MADIBAZ RUGBY prop Tembelihle Yase has demonstrated how important hard work and a good support base are by excelling on the field and in the lecture room at Nelson Mandela University.
However, this was not achieved without some worrying times when his funding dried up after a contract with Eastern Province Rugby was terminated in 2015.
The 25-year-old graduate, who is doing his master’s in marketing, was deeply concerned about his future at that time.
“Fortunately, my mother and friends gave me massive support, both emotionally and financially,” he said.
The Nelson Mandela University marketing graduate has withstood several challenges to succeed at academics and on the sports field during his varsity career.

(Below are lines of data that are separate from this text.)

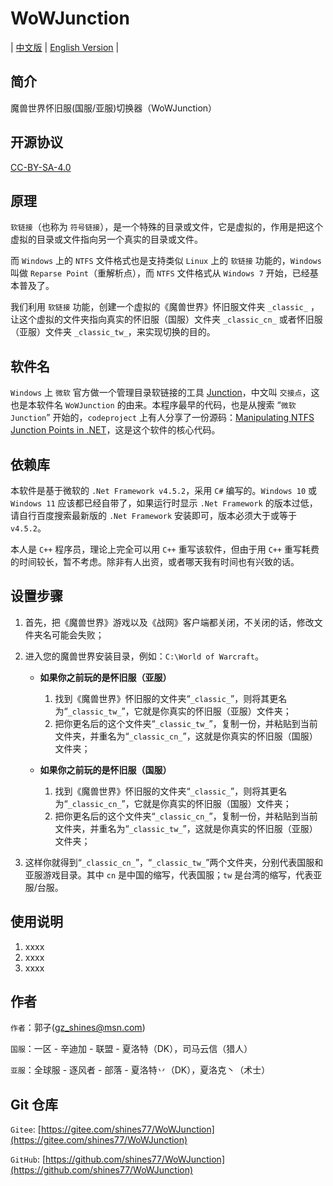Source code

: # WoWJunction

| [中文版](./README.md) | [English Version](./README.en.md) |

## 简介

魔兽世界怀旧服(国服/亚服)切换器（WoWJunction）

## 开源协议

[CC-BY-SA-4.0](./CC-BY-SA-4.0.cn.md)

## 原理

`软链接`（也称为 `符号链接`），是一个特殊的目录或文件，它是虚拟的，作用是把这个虚拟的目录或文件指向另一个真实的目录或文件。

而 `Windows` 上的 `NTFS` 文件格式也是支持类似 `Linux` 上的 `软链接` 功能的，`Windows` 叫做 `Reparse Point`（重解析点），而 `NTFS` 文件格式从 `Windows 7` 开始，已经基本普及了。

我们利用 `软链接` 功能，创建一个虚拟的《魔兽世界》怀旧服文件夹 `_classic_` ，让这个虚拟的文件夹指向真实的怀旧服（国服）文件夹 `_classic_cn_` 或者怀旧服（亚服）文件夹 `_classic_tw_`，来实现切换的目的。

## 软件名

`Windows` 上 `微软` 官方做一个管理目录软链接的工具 [Junction](https://learn.microsoft.com/zh-cn/sysinternals/downloads/junction)，中文叫 `交接点`，这也是本软件名 `WoWJunction` 的由来。本程序最早的代码，也是从搜索 “`微软 Junction`” 开始的，`codeproject` 上有人分享了一份源码：[Manipulating NTFS Junction Points in .NET](https://www.codeproject.com/Articles/15633/Manipulating-NTFS-Junction-Points-in-NET)，这是这个软件的核心代码。

## 依赖库

本软件是基于微软的 `.Net Framework v4.5.2`，采用 `C#` 编写的。`Windows 10` 或 `Windows 11` 应该都已经自带了，如果运行时显示 `.Net Framework` 的版本过低，请自行百度搜索最新版的 `.Net Framework` 安装即可，版本必须大于或等于 `v4.5.2`。

本人是 `C++` 程序员，理论上完全可以用 `C++` 重写该软件，但由于用 `C++` 重写耗费的时间较长，暂不考虑。除非有人出资，或者哪天我有时间也有兴致的话。

## 设置步骤

1. 首先，把《魔兽世界》游戏以及《战网》客户端都关闭，不关闭的话，修改文件夹名可能会失败；
2. 进入您的魔兽世界安装目录，例如：`C:\World of Warcraft`。

    * **如果你之前玩的是怀旧服（亚服）**

        1. 找到《魔兽世界》怀旧服的文件夹“`_classic_`”，则将其更名为“`_classic_tw_`”，它就是你真实的怀旧服（亚服）文件夹；
        2. 把你更名后的这个文件夹“`_classic_tw_`”，复制一份，并粘贴到当前文件夹，并重名为“`_classic_cn_`”，这就是你真实的怀旧服（国服）文件夹；

    * **如果你之前玩的是怀旧服（国服）**

        1. 找到《魔兽世界》怀旧服的文件夹“`_classic_`”，则将其更名为“`_classic_cn_`”，它就是你真实的怀旧服（国服）文件夹；
        2. 把你更名后的这个文件夹“`_classic_cn_`”，复制一份，并粘贴到当前文件夹，并重名为“`_classic_tw_`”，这就是你真实的怀旧服（亚服）文件夹；

3. 这样你就得到“`_classic_cn_`”，“`_classic_tw_`”两个文件夹，分别代表国服和亚服游戏目录。其中 `cn` 是中国的缩写，代表国服；`tw` 是台湾的缩写，代表亚服/台服。

## 使用说明

1. xxxx
2. xxxx
3. xxxx

## 作者

`作者`：郭子([gz_shines@msn.com](mailto:gz_shines@msn.com))

`国服`：一区 - 辛迪加 - 联盟 - 夏洛特（DK），司马云信（猎人）

`亚服`：全球服 - 逐风者 - 部落 - 夏洛特丷（DK），夏洛克丶（术士）

## Git 仓库

`Gitee`: [https://gitee.com/shines77/WoWJunction](https://gitee.com/shines77/WoWJunction)

`GitHub`: [https://github.com/shines77/WoWJunction](https://github.com/shines77/WoWJunction)
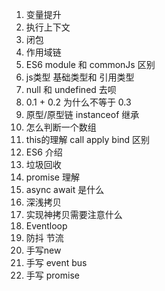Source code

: 1. 变量提升
2. 执行上下文
3. 闭包
4. 作用域链
5. ES6 module 和 commonJs 区别
6. js类型 基础类型和 引用类型
7. null 和 undefined 去呗
8. 0.1 + 0.2 为什么不等于 0.3
9. 原型/原型链 instanceof 继承
10. 怎么判断一个数组
11. this的理解 call apply bind 区别 
12. ES6 介绍
13. 垃圾回收
14. promise 理解
15. async await 是什么
16. 深浅拷贝
17. 实现神拷贝需要注意什么
18. Eventloop
19. 防抖 节流
20. 手写new 
21. 手写 event bus
22. 手写 promise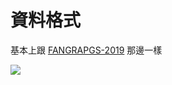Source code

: # 資料格式

基本上跟 [FANGRAPGS-2019](https://www.fangraphs.com/leaders.aspx?pos=all&stats=pit&lg=all&qual=0&type=0&season=2019&month=0&season1=2019&ind=0&team=0,ts&rost=0&age=14,58&filter=&players=0&startdate=&enddate=) 那邊一樣

![](https://i.imgur.com/Lq2phFn.png)
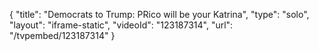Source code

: {
    "title": "Democrats to Trump: PRico will be your Katrina",
    "type": "solo",
    "layout": "iframe-static",
    "videoId": "123187314",
    "url": "\/tvpembed\/123187314"
}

“It was a really challenging period, but I was awarded NSFAS [National Student Financial Aid Scheme] funding in 2016 and was able to come through thanks to the backing of my family and friends.”
Not surprisingly, he said ubuntu, a South African term that means showing humanity to others, was an important lesson he had learnt.
“In addition, hard work and staying true to yourself are two of the other biggest lessons for me at varsity,” said Yase, who matriculated from Cambridge High in East London in 2013.
After doing some research at high school, the prop said his personality and the marks he achieved in matric suggested he study marketing at a tertiary level.
His academic efforts saw him graduate with a marketing diploma in 2016, a BTech in marketing in 2017 and a BCom in finance and marketing in 2019.
This led to his master’s course, which he began last year.
Besides the support he received on a personal front, Yase acknowledged the high level of mentoring provided at Nelson Mandela University, both in the lecture room and on the sports field.
He was an important player for the first team this year as they topped the combined log from the 2019 and 2020 Varsity Shield seasons to gain promotion to the top-flight Varsity Cup next year.
Yase insists he is no superstar, just someone who has worked hard to manage the demands of completing his academic commitments and fulfilling his dreams on the rugby field.
“The key to my balance in academics and sports is humility,” explained the prop.
“I understand that anything you love can be taken away from you suddenly, just like that. So I always apply myself to give my absolute best effort academically and in rugby.”